Basic Science Investigations

Cooperative Effect of Radioimmunotherapy and Antiangiogenic Therapy with Thalidomide in Human Cancer Xenografts

Seigo Kinuya, MD1, Atsuhiro Kawashima, MD2, Kunihiko Yokoyama, MD1, Kiyoshi Koshida, MD3, Shota Konishi, MD1, Naoto Watanabe, MD4, Noriyuki Shuke, MD5, Hisashi Bunko, MD6, Takatoshi Michigishi, MD1 and Norihisa Tonami, MD1

1 Department of Biotracer Medicine, Kanazawa University Graduate School of Medical Sciences, Kanazawa, Japan
2 Department of Molecular and Cellular Pathology, Kanazawa University Graduate School of Medical Sciences, Kanazawa, Japan
3 Department of Integrative Cancer Therapy and Urology, Kanazawa University Graduate School of Medical Sciences, Kanazawa, Japan
4 Department of Radiology, Toyama Medical and Pharmaceutical University, Toyama, Japan
5 Department of Radiology, Asahikawa Medical College, Asahikawa, Japan
6 Medical Informatics, Kanazawa University Hospital, Kanazawa, Japan

Antiangiogenic therapy may prolong the dormancy of cancer lesions.

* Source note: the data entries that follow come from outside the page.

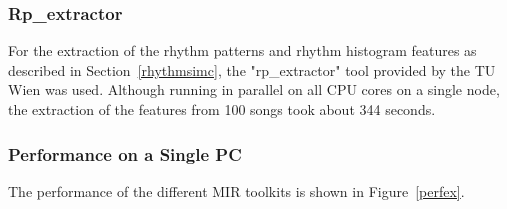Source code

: \subsubsection{Rp\_extractor}

For the extraction of the rhythm patterns and rhythm histogram features as described in Section~\ref{rhythmsimc}, the "rp\_extractor" tool provided by the TU Wien was used. Although running in parallel on all CPU cores on a single node, the extraction of the features from 100 songs took about 344 seconds.

\subsubsection{Performance on a Single PC}

The performance of the different MIR toolkits is shown in Figure~\ref{perfex}. 

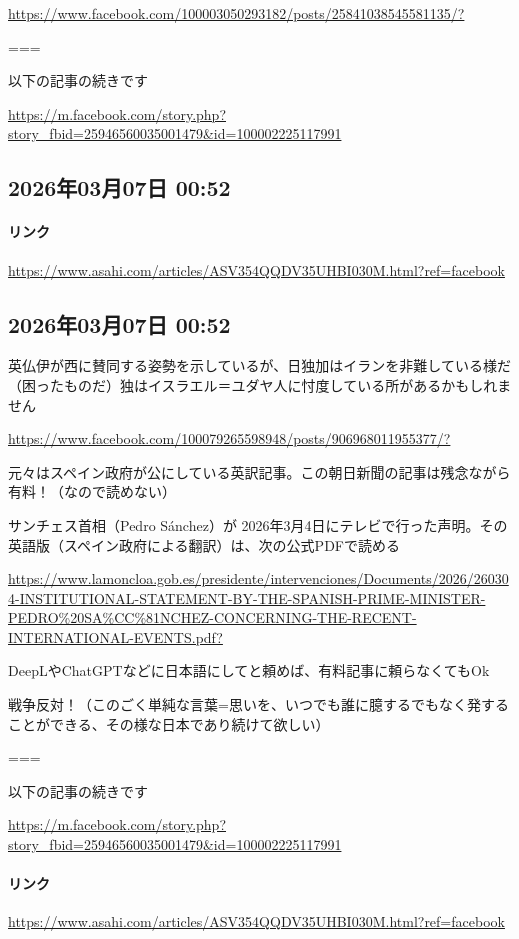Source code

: \url{https://www.facebook.com/100003050293182/posts/25841038545581135/?}

===

以下の記事の続きです

\url{https://m.facebook.com/story.php?story_fbid=25946560035001479&id=100002225117991}

\subsection*{2026年03月07日 00:52}

\paragraph{リンク}
\url{https://www.asahi.com/articles/ASV354QQDV35UHBI030M.html?ref=facebook}

\subsection*{2026年03月07日 00:52}

英仏伊が西に賛同する姿勢を示しているが、日独加はイランを非難している様だ（困ったものだ）独はイスラエル＝ユダヤ人に忖度している所があるかもしれません

\url{https://www.facebook.com/100079265598948/posts/906968011955377/?}

元々はスペイン政府が公にしている英訳記事。この朝日新聞の記事は残念ながら有料！（なので読めない）

サンチェス首相（Pedro Sánchez）が 2026年3月4日にテレビで行った声明。その英語版（スペイン政府による翻訳）は、次の公式PDFで読める

\url{https://www.lamoncloa.gob.es/presidente/intervenciones/Documents/2026/260304-INSTITUTIONAL-STATEMENT-BY-THE-SPANISH-PRIME-MINISTER-PEDRO\%20SA\%CC\%81NCHEZ-CONCERNING-THE-RECENT-INTERNATIONAL-EVENTS.pdf?}

DeepLやChatGPTなどに日本語にしてと頼めば、有料記事に頼らなくてもOk

戦争反対！（このごく単純な言葉=思いを、いつでも誰に臆するでもなく発することができる、その様な日本であり続けて欲しい）

===

以下の記事の続きです

\url{https://m.facebook.com/story.php?story_fbid=25946560035001479&id=100002225117991}

\paragraph{リンク}
\url{https://www.asahi.com/articles/ASV354QQDV35UHBI030M.html?ref=facebook}

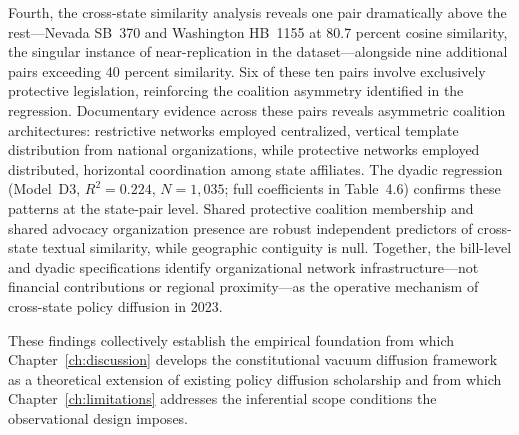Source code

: Fourth, the cross-state similarity analysis reveals one pair dramatically above the rest---Nevada SB~370 and Washington HB~1155 at 80.7 percent cosine similarity, the singular instance of near-replication in the dataset---alongside nine additional pairs exceeding 40 percent similarity. Six of these ten pairs involve exclusively protective legislation, reinforcing the coalition asymmetry identified in the regression. Documentary evidence across these pairs reveals asymmetric coalition architectures: restrictive networks employed centralized, vertical template distribution from national organizations, while protective networks employed distributed, horizontal coordination among state affiliates. The dyadic regression (Model~D3, $R^2 = 0.224$, $N = 1{,}035$; full coefficients in Table~4.6) confirms these patterns at the state-pair level. Shared protective coalition membership and shared advocacy organization presence are robust independent predictors of cross-state textual similarity, while geographic contiguity is null. Together, the bill-level and dyadic specifications identify organizational network infrastructure---not financial contributions or regional proximity---as the operative mechanism of cross-state policy diffusion in 2023.

These findings collectively establish the empirical foundation from which Chapter~\ref{ch:discussion} develops the constitutional vacuum diffusion framework as a theoretical extension of existing policy diffusion scholarship and from which Chapter~\ref{ch:limitations} addresses the inferential scope conditions the observational design imposes.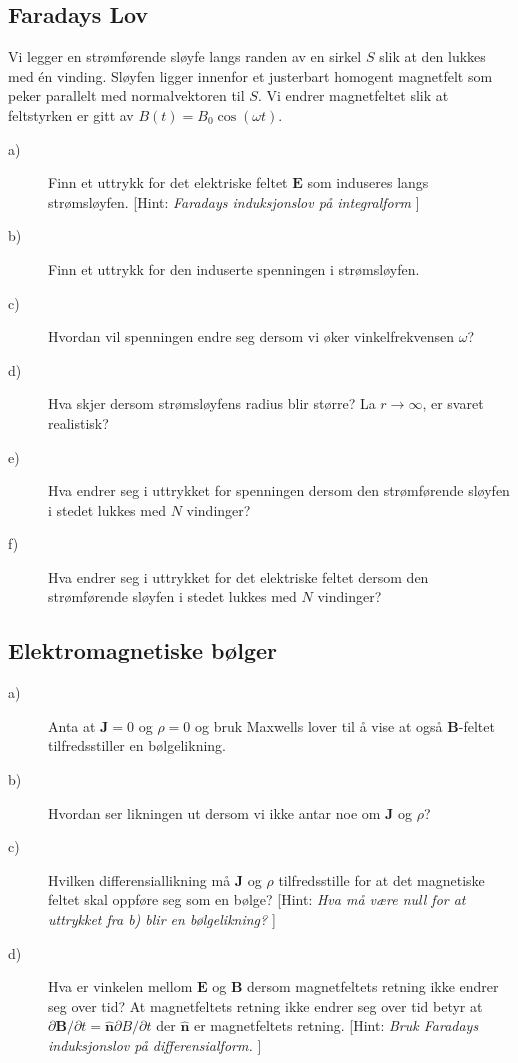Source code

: \documentclass[twoside,utf8]{article}
\begin{document}
\subsection{Faradays Lov}
Vi legger en strømførende sløyfe langs randen av en sirkel $S$ slik at den lukkes med én vinding.
Sløyfen ligger innenfor et justerbart homogent magnetfelt som peker parallelt med normalvektoren til $S$.
Vi endrer magnetfeltet slik at feltstyrken er gitt av $B(t)=B_0 \cos (\omega t)$.
\begin{description}
	\item[a)] Finn et uttrykk for det elektriske feltet $\mathbf{E}$ som induseres langs strømsløyfen.
		[Hint: {\it Faradays induksjonslov på integralform }]
	\item[b)] Finn et uttrykk for den induserte spenningen i strømsløyfen.
	\item[c)] Hvordan vil spenningen endre seg dersom vi øker vinkelfrekvensen $\omega$?
	\item[d)] Hva skjer dersom strømsløyfens radius blir større? La $r\rightarrow \infty$, er svaret realistisk?
	\item[e)] Hva endrer seg i uttrykket for spenningen dersom den strømførende sløyfen i stedet lukkes med $N$ vindinger?
	\item[f)] Hva endrer seg i uttrykket for det elektriske feltet dersom den strømførende sløyfen i stedet lukkes med $N$ vindinger?
\end{description}




\subsection{Elektromagnetiske bølger}
\begin{description}
	\item[a)] Anta at $\mathbf{J}=0$ og $\rho=0$ og bruk Maxwells lover til å vise at også $\mathbf{B}$-feltet tilfredsstiller en bølgelikning.
	\item[b)] Hvordan ser likningen ut dersom vi ikke antar noe om $\mathbf{J}$ og $\rho$?
	\item[c)] Hvilken differensiallikning må $\mathbf{J}$ og $\rho$ tilfredsstille for at det magnetiske feltet skal oppføre seg som en bølge?
		[Hint: {\it Hva må være null for at uttrykket fra b) blir en bølgelikning? }]
	\item[d)] Hva er vinkelen mellom $\mathbf{E}$ og $\mathbf{B}$ dersom magnetfeltets retning ikke endrer seg over tid? At magnetfeltets retning ikke endrer seg over tid betyr at $\partial \mathbf{B}/\partial t = \hat{\mathbf{n}} \partial B/\partial t$ der $\hat{\mathbf{n}}$ er magnetfeltets retning.
		[Hint: {\it Bruk Faradays induksjonslov på differensialform. }]
\end{description}
\end{document}
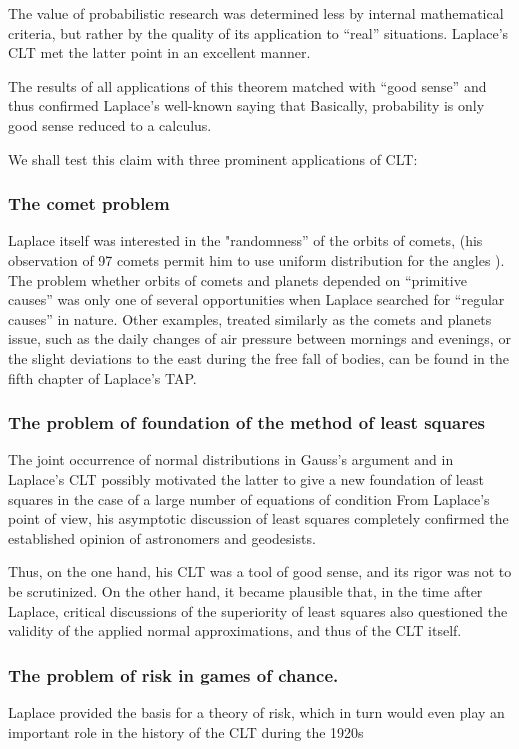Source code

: \documentclass{article}
\begin{document}
The value of probabilistic research was determined less by internal mathematical criteria, but rather by the quality of its application to “real” situations. Laplace’s CLT met the latter point in an excellent manner.

The results of all applications of this theorem matched with “good sense” and thus confirmed Laplace’s well-known saying \cite{Fischer2010History} that Basically, probability is only good sense reduced to a calculus.

We shall test this claim with three prominent applications of CLT:
\subsubsection{The comet problem }
Laplace itself was interested in the "randomness” of the orbits of
comets, (his observation of 97 comets permit him to use uniform distribution for the angles ).
The problem whether orbits of comets and planets depended on “primitive causes” was only one of several opportunities when Laplace searched for “regular causes” in nature. Other examples, treated similarly as the comets and planets issue, such as the daily changes of air pressure between mornings and evenings, or
the slight deviations to the east during the free fall of bodies, can be found in the fifth chapter of Laplace’s TAP.

\subsubsection{The problem of foundation of the method of least squares}
The joint occurrence of normal distributions in Gauss’s argument and in Laplace’s CLT possibly motivated the latter to give a new foundation of least squares in the case of a large number of equations of condition From Laplace’s point of view, his asymptotic discussion of least squares completely confirmed the established opinion of astronomers and geodesists.

Thus, on the one hand, his CLT was a tool of good sense, and its rigor was not to be scrutinized. On the other hand, it became plausible that, in the time after Laplace, critical discussions of the superiority of least squares also questioned the validity of the applied normal approximations, and thus of the CLT itself.
 
\subsubsection {The problem of risk in games of chance.}
 Laplace provided the basis for a theory of risk, which in turn would even play an important role in the history of the CLT during the 1920s
\end{document}
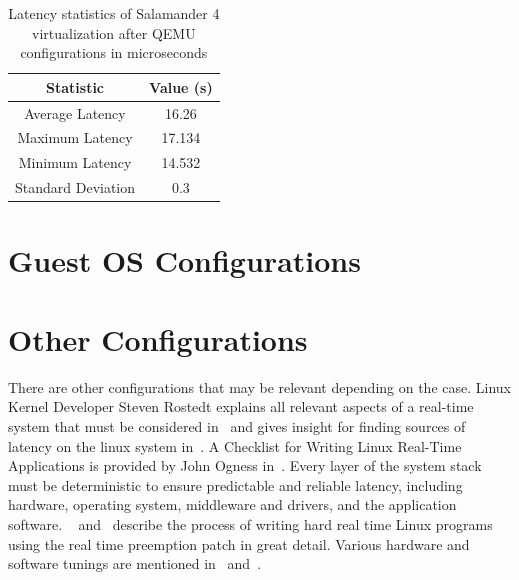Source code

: \documentclass[MMR,Master,english]{twbook}
\begin{document}
\begin{table}[H]
	\centering
	\caption[Latency statistics of Salamander 4 after QEMU configurations]{Latency statistics of Salamander 4 virtualization after QEMU configurations in microseconds}
	\label{tab:latency_statistics_qemu}
	\setlength{\tabcolsep}{0.5em} %
	{\renewcommand{\arraystretch}{1.2}%
		\begin{tabular}{|c|c|}\hline
			\textbf{Statistic} & \textbf{Value (\textmu s)} \\\hline
			Average Latency    & 16.26                      \\\hline
			Maximum Latency    & 17.134                     \\\hline
			Minimum Latency    & 14.532                     \\\hline
			Standard Deviation & 0.3                        \\\hline
		\end{tabular}}
\end{table}


\section{Guest OS Configurations}


\section{Other Configurations}
There are other configurations that may be relevant depending on the case. Linux Kernel Developer Steven Rostedt explains all relevant aspects of a real-time system that must be considered in~\cite{kernelrecipesKernelRecipes20162016} and gives insight for finding sources of latency on the linux system in~\cite{thelinuxfoundationFindingSourcesLatency2020}. A Checklist for Writing Linux Real-Time Applications is provided by John Ogness in~\cite{thelinuxfoundationChecklistWritingLinux2020}. Every layer of the system stack must be deterministic to ensure predictable and reliable latency, including hardware, operating system, middleware and drivers, and the application software. ~\cite{HOWTOBuildRTapplication} and~\cite{RealtimeProgrammingLinux} describe the process of writing hard real time Linux programs using the real time preemption patch in great detail. Various hardware and software tunings are mentioned in~\cite{KVMQemuVirtualization} and~\cite{RealTimePerformanceTuning2022}.

\clearpage
\end{document}
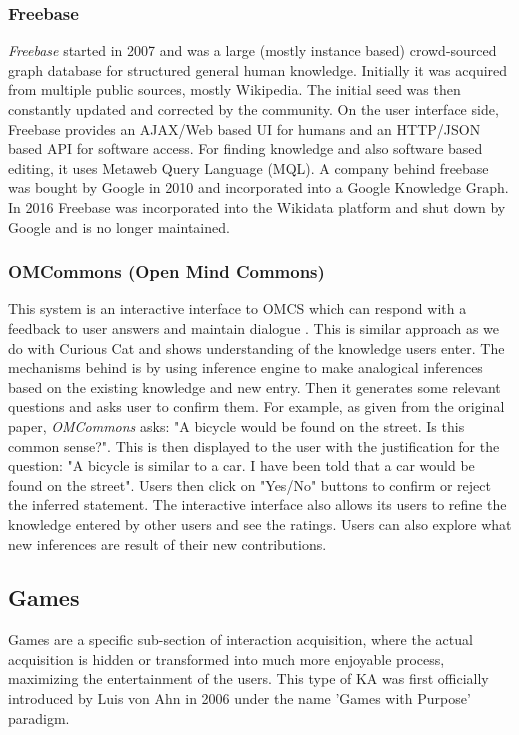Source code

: \subsubsection{Freebase}
\label{section:r:freebase}
\emph{Freebase} started in 2007\parencite{Bollacker2008} and was a large (mostly
instance based) crowd-sourced graph database for structured general human 
knowledge. Initially it was acquired from multiple public sources, mostly 
Wikipedia. The initial seed was then constantly updated and corrected by the 
community. On the user interface side, Freebase provides an AJAX/Web based 
UI for humans and an HTTP/JSON based API for software access. For finding
knowledge and also software based editing, it uses Metaweb Query Language 
(MQL). A company behind freebase was bought by Google in 2010 and incorporated
into a Google Knowledge Graph. In 2016 Freebase was incorporated into the 
Wikidata platform and shut down by Google and is no longer maintained.

\subsubsection{OMCommons (Open Mind Commons)}
\label{section:r:omc}
This system is an interactive interface to OMCS which
can respond with a feedback to user answers and maintain dialogue 
\parencite{Speer2007}. This is similar approach as we do with Curious Cat and
shows understanding of the knowledge users enter. The mechanisms behind is
by using inference engine to make analogical inferences based on the existing 
knowledge and new entry. Then it generates some relevant questions and asks 
user to confirm them. For example, as given from the original paper, 
\emph{OMCommons} asks: "A bicycle would be found on the street. Is this common 
sense?". This is then displayed to the user with the justification for the 
question: "A bicycle is similar to a car. I have been told that a car would 
be found on the street". Users then click on "Yes/No" buttons to confirm or
reject the inferred statement. The interactive interface also allows its users 
to refine the knowledge entered by other users and see the ratings. Users can 
also explore what new inferences are result of their new contributions.

\subsection{Games}
\label{section:r:games}
Games are a specific sub-section of interaction acquisition, where the actual
acquisition is hidden or transformed into much more enjoyable process, 
maximizing the entertainment of the users. This type of KA was first 
officially introduced by Luis von Ahn in 2006 \parencite{VonAhn2006,
VonAhn2008} under the name 'Games with Purpose' paradigm.

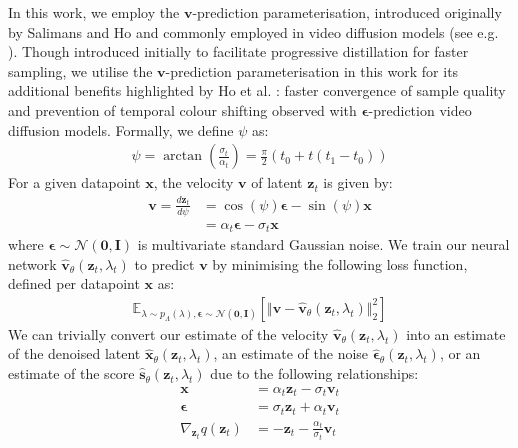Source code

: \documentclass[ oneside,%
                    author={George Herbert},
                    degree={MSci},
                     title={Diffusion Models for Time-Evolving Precipitation Fields},
                  subtitle={}]{dissertation}
\begin{document}
In this work, we employ the $\mathbf{v}$-prediction parameterisation, introduced originally by Salimans and Ho \cite{Progressive_Distillation_Salimans} and commonly employed in video diffusion models (see e.g. \cite{VDM_Ho, Imagen_Video_Ho}). Though introduced initially to facilitate progressive distillation for faster sampling, we utilise the $\mathbf{v}$-prediction parameterisation in this work for its additional benefits highlighted by Ho et al. \cite{Imagen_Video_Ho}: faster convergence of sample quality and prevention of temporal colour shifting observed with $\boldsymbol\epsilon$-prediction video diffusion models. Formally, we define $\psi$ as:
\begin{align}
      \psi = \arctan\left(\frac{\sigma_t}{\alpha_t}\right)=\frac{\pi}{2}(t_0+t(t_1-t_0))
\end{align}
For a given datapoint $\mathbf{x}$, the velocity $\mathbf{v}$ of latent $\mathbf{z}_t$ is given by:
\begin{align}
      \mathbf{v}=\frac{d\mathbf{z}_t}{d\psi}&=\cos(\psi)\boldsymbol\epsilon-\sin(\psi)\mathbf{x}\\
      &=\alpha_t\boldsymbol\epsilon -\sigma_t\mathbf{x}
\end{align}
where $\boldsymbol\epsilon\sim\mathcal{N}(\mathbf{0}, \mathbf{I})$ is multivariate standard Gaussian noise. We train our neural network $\hat{\mathbf{v}}_\theta(\mathbf{z}_t,\lambda_t)$ to predict $\mathbf{v}$ by minimising the following loss function, defined per datapoint $\mathbf{x}$ as:
\begin{align}
      \mathbb{E}_{\lambda\sim p_\Lambda(\lambda),\boldsymbol\epsilon\sim\mathcal{N}(\mathbf{0},\mathbf{I})}\left[\Vert\mathbf{v}-\hat{\mathbf{v}}_\theta(\mathbf{z}_t, \lambda_t)\Vert_2^2\right]\label{eq:v_parameterisation_loss}
\end{align}
We can trivially convert our estimate of the velocity $\hat{\mathbf{v}}_\theta(\mathbf{z}_t,\lambda_t)$ into an estimate of the denoised latent $\hat{\mathbf{x}}_\theta(\mathbf{z}_t,\lambda_t)$, an estimate of the noise $\hat{\boldsymbol\epsilon}_\theta(\mathbf{z}_t,\lambda_t)$, or an estimate of the score $\hat{\mathbf{s}}_\theta(\mathbf{z}_t,\lambda_t)$ due to the following relationships:
\begin{align}
      \mathbf{x}&=\alpha_t\mathbf{z}_t-\sigma_t\mathbf{v}_t\\
      \boldsymbol\epsilon&=\sigma_t\mathbf{z}_t+\alpha_t\mathbf{v}_t\\
      \nabla_{\mathbf{z}_t}q(\mathbf{z}_t)&=-\mathbf{z}_t-\frac{\alpha_t}{\sigma_t}\mathbf{v}_t
\end{align}
\end{document}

Moreover, radioimmunotherapy (RIT) may eradicate this population of cells. This study dealt with determining the benefits associated with the combined usefulness of these 2 therapies with respect to inhibition of tumor growth. Methods: Antiangiogenic therapy using oral thalidomide (daily dose, 200 mg/kg) and RIT involving a single intravenous injection (4.63 MBq 131I-A7, an IgG1 murine monoclonal antibody) were conducted in mice bearing LS180 human colon cancer xenografts. RIT with an irrelevant IgG1, HPMS-1, was also performed as a control. Antiangiogenesis of thalidomide was investigated by immunohistochemical analysis of tumor sections. Results: Antiangiogenic therapy and RIT with 131I-A7 significantly suppressed the growth of xenografts. This combination produced more efficient tumor growth inhibition than did the monotherapy (P < 0.005). RIT using 131I-HPMS-1 was far less effective than 131I-A7, even when combined with thalidomide administration. Immunohistochemistry revealed a decrease in the microvessel number within tumors treated with thalidomide (P < 0.0001). Combined therapy further reduced the microvessel number (P < 0.01 vs. thalidomide monotherapy). Conclusion: The combination of RIT and thalidomide antiangiogenic therapy produces a better response of tumors than does monotherapy. Acting in concert, antiangiogenic therapy may prolong the dormancy of cancer lesions and RIT may eradicate this population of cells.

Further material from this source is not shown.